Examine each line of the data. Copy those that contain the string "noexcept".
[Task input]
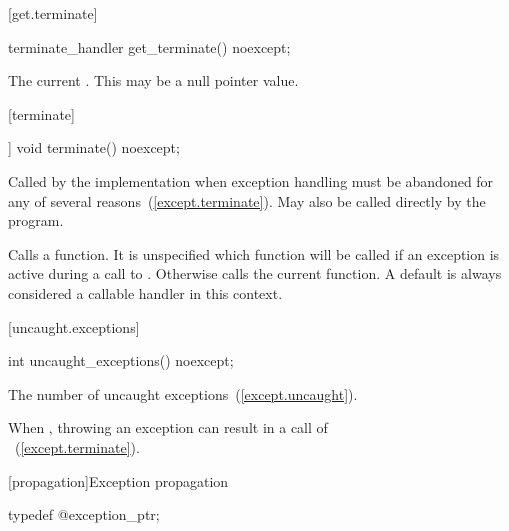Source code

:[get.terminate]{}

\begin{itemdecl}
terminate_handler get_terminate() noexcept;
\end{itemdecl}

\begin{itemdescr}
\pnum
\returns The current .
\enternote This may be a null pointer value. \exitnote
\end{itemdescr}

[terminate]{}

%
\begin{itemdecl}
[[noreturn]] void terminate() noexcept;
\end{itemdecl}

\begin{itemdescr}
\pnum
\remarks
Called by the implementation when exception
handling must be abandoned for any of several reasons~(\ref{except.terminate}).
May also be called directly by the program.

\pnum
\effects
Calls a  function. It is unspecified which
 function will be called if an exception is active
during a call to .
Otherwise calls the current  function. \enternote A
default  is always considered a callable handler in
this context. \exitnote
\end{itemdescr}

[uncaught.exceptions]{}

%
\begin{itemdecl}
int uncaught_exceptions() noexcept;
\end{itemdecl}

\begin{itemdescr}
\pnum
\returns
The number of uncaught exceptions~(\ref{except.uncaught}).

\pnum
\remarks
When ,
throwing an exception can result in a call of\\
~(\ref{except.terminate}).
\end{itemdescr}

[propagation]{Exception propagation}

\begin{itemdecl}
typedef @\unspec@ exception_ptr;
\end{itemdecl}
[/Task input]
[Task input]
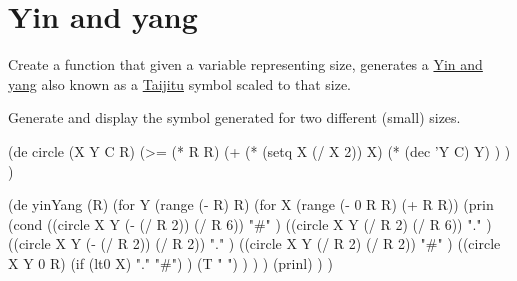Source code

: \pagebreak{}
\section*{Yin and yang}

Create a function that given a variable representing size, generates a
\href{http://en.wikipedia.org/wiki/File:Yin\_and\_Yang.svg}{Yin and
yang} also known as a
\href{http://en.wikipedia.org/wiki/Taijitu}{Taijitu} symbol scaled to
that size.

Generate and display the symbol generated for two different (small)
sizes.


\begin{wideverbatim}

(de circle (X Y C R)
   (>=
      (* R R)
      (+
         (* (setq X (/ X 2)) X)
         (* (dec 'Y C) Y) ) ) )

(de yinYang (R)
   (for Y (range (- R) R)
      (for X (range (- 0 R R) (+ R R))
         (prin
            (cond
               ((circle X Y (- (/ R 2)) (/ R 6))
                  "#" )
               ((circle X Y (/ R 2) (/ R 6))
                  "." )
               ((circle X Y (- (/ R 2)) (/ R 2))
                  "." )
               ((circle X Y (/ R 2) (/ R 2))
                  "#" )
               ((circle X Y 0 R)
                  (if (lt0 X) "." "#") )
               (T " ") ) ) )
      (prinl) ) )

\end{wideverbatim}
[/Task input]
• [Result for this task]
terminate_handler get_terminate() noexcept;
[[noreturn]] void terminate() noexcept;
int uncaught_exceptions() noexcept;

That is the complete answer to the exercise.